DATA UNDER STUDY —
----------------------------------------
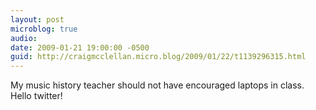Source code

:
 ```yaml
---
layout: post
microblog: true
audio: 
date: 2009-01-21 19:00:00 -0500
guid: http://craigmcclellan.micro.blog/2009/01/22/t1139296315.html
---
```

My music history teacher should not have encouraged laptops in class.  Hello twitter!
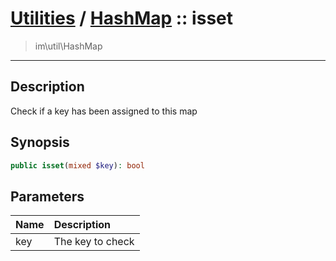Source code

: # [Utilities](util.md) / [HashMap](util-HashMap.md) :: isset
 > im\util\HashMap
____

## Description
Check if a key has been assigned to this map

## Synopsis
```php
public isset(mixed $key): bool
```

## Parameters
| Name | Description |
| :--- | :---------- |
| key | The key to check |
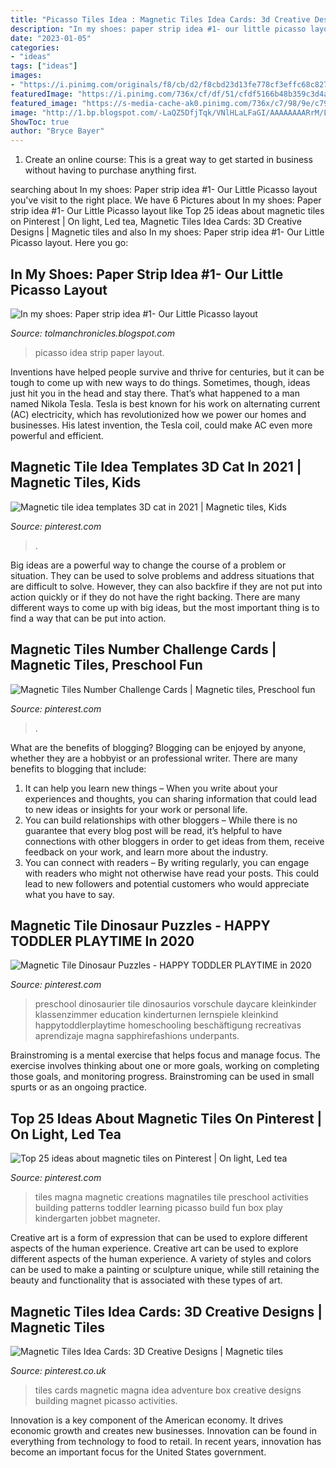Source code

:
 ```yaml
---
title: "Picasso Tiles Idea : Magnetic Tiles Idea Cards: 3d Creative Designs"
description: "In my shoes: paper strip idea #1- our little picasso layout"
date: "2023-01-05"
categories:
- "ideas"
tags: ["ideas"]
images:
- "https://i.pinimg.com/originals/f8/cb/d2/f8cbd23d13fe778cf3effc68c827adbd.jpg"
featuredImage: "https://i.pinimg.com/736x/cf/df/51/cfdf5166b48b359c3d4ad9deb902a133.jpg"
featured_image: "https://s-media-cache-ak0.pinimg.com/736x/c7/98/9e/c7989e4ee7fb86803f09a8ca81e00a1e.jpg"
image: "http://1.bp.blogspot.com/-LaQZ5DfjTqk/VNlHLaLFaGI/AAAAAAAARrM/L8cDIS_dmXI/s1600/ourlittlepicasso-004.JPG"
ShowToc: true
author: "Bryce Bayer"
---
```



1. Create an online course: This is a great way to get started in business without having to purchase anything first.

	

		
searching about In my shoes: Paper strip idea #1- Our Little Picasso layout you've visit to the right place. We have 6 Pictures about In my shoes: Paper strip idea #1- Our Little Picasso layout like Top 25 ideas about magnetic tiles on Pinterest | On light, Led tea, Magnetic Tiles Idea Cards: 3D Creative Designs | Magnetic tiles and also In my shoes: Paper strip idea #1- Our Little Picasso layout. Here you go:
		
    
## In My Shoes: Paper Strip Idea #1- Our Little Picasso Layout

<img loading=lazy src="http://1.bp.blogspot.com/-LaQZ5DfjTqk/VNlHLaLFaGI/AAAAAAAARrM/L8cDIS_dmXI/s1600/ourlittlepicasso-004.JPG" onerror="this.onerror=null;this.src='https://tse1.mm.bing.net/th?id=OIP.D5PJCuxaPbpApg_tJLJ_3AHaE6&amp;pid=15.1';" alt="In my shoes: Paper strip idea #1- Our Little Picasso layout">

_Source: tolmanchronicles.blogspot.com_

>picasso idea strip paper layout. 

	

Inventions have helped people survive and thrive for centuries, but it can be tough to come up with new ways to do things. Sometimes, though, ideas just hit you in the head and stay there. That’s what happened to a man named Nikola Tesla. Tesla is best known for his work on alternating current (AC) electricity, which has revolutionized how we power our homes and businesses. His latest invention, the Tesla coil, could make AC even more powerful and efficient.

    
## Magnetic Tile Idea Templates 3D Cat In 2021 | Magnetic Tiles, Kids

<img loading=lazy src="https://i.pinimg.com/originals/f8/cb/d2/f8cbd23d13fe778cf3effc68c827adbd.jpg" onerror="this.onerror=null;this.src='https://tse3.mm.bing.net/th?id=OIP.JBiQkjQ6Y4zDfSGt8gogxQHaJ2&amp;pid=15.1';" alt="Magnetic tile idea templates 3D cat in 2021 | Magnetic tiles, Kids">

_Source: pinterest.com_

>. 

	

Big ideas are a powerful way to change the course of a problem or situation. They can be used to solve problems and address situations that are difficult to solve. However, they can also backfire if they are not put into action quickly or if they do not have the right backing. There are many different ways to come up with big ideas, but the most important thing is to find a way that can be put into action.

    
## Magnetic Tiles Number Challenge Cards | Magnetic Tiles, Preschool Fun

<img loading=lazy src="https://i.pinimg.com/736x/cf/df/51/cfdf5166b48b359c3d4ad9deb902a133.jpg" onerror="this.onerror=null;this.src='https://tse2.mm.bing.net/th?id=OIP.Gjloy3ywLfpuZ8xIGOkDmAHaGh&amp;pid=15.1';" alt="Magnetic Tiles Number Challenge Cards | Magnetic tiles, Preschool fun">

_Source: pinterest.com_

>. 

	

What are the benefits of blogging?
Blogging can be enjoyed by anyone, whether they are a hobbyist or an professional writer. There are many benefits to blogging that include: 
1. It can help you learn new things – When you write about your experiences and thoughts, you can sharing information that could lead to new ideas or insights for your work or personal life. 
2. You can build relationships with other bloggers – While there is no guarantee that every blog post will be read, it’s helpful to have connections with other bloggers in order to get ideas from them, receive feedback on your work, and learn more about the industry. 
3. You can connect with readers – By writing regularly, you can engage with readers who might not otherwise have read your posts. This could lead to new followers and potential customers who would appreciate what you have to say. 

    
## Magnetic Tile Dinosaur Puzzles - HAPPY TODDLER PLAYTIME In 2020

<img loading=lazy src="https://i.pinimg.com/originals/c9/33/8a/c9338a531dee56ca7c12cac0bd931f3c.jpg" onerror="this.onerror=null;this.src='https://tse1.mm.bing.net/th?id=OIP.DHVbf29o2eiBVeVaXEVoHgHaO0&amp;pid=15.1';" alt="Magnetic Tile Dinosaur Puzzles - HAPPY TODDLER PLAYTIME in 2020">

_Source: pinterest.com_

>preschool dinosaurier tile dinosaurios vorschule daycare kleinkinder klassenzimmer education kinderturnen lernspiele kleinkind happytoddlerplaytime homeschooling beschäftigung recreativas aprendizaje magna sapphirefashions underpants. 

	

Brainstroming is a mental exercise that helps focus and manage focus. The exercise involves thinking about one or more goals, working on completing those goals, and monitoring progress. Brainstroming can be used in small spurts or as an ongoing practice.

    
## Top 25 Ideas About Magnetic Tiles On Pinterest | On Light, Led Tea

<img loading=lazy src="https://s-media-cache-ak0.pinimg.com/736x/c7/98/9e/c7989e4ee7fb86803f09a8ca81e00a1e.jpg" onerror="this.onerror=null;this.src='https://tse2.mm.bing.net/th?id=OIP.qIyZ-Qwa8QxRggFTl0iGqQHaHa&amp;pid=15.1';" alt="Top 25 ideas about magnetic tiles on Pinterest | On light, Led tea">

_Source: pinterest.com_

>tiles magna magnetic creations magnatiles tile preschool activities building patterns toddler learning picasso build fun box play kindergarten jobbet magneter. 

	

Creative art is a form of expression that can be used to explore different aspects of the human experience.
Creative art can be used to explore different aspects of the human experience. A variety of styles and colors can be used to make a painting or sculpture unique, while still retaining the beauty and functionality that is associated with these types of art.

    
## Magnetic Tiles Idea Cards: 3D Creative Designs | Magnetic Tiles

<img loading=lazy src="https://i.pinimg.com/originals/d1/86/74/d18674c59d9f55b8fda857c181d28e26.jpg" onerror="this.onerror=null;this.src='https://tse3.mm.bing.net/th?id=OIP.Xee-qTpUzZPsHLLvoqKGYQHaHa&amp;pid=15.1';" alt="Magnetic Tiles Idea Cards: 3D Creative Designs | Magnetic tiles">

_Source: pinterest.co.uk_

>tiles cards magnetic magna idea adventure box creative designs building magnet picasso activities. 

	

Innovation is a key component of the American economy. It drives economic growth and creates new businesses. Innovation can be found in everything from technology to food to retail. In recent years, innovation has become an important focus for the United States government.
----------------------------------------
ACTIVITY —
Where does the word "things" appear in the listing? List each line that holds it.

YOUR SOLUTION —
Inventions have helped people survive and thrive for centuries, but it can be tough to come up with new ways to do things. Sometimes, though, ideas just hit you in the head and stay there. That’s what happened to a man named Nikola Tesla. Tesla is best known for his work on alternating current (AC) electricity, which has revolutionized how we power our homes and businesses. His latest invention, the Tesla coil, could make AC even more powerful and efficient.
1. It can help you learn new things – When you write about your experiences and thoughts, you can sharing information that could lead to new ideas or insights for your work or personal life. 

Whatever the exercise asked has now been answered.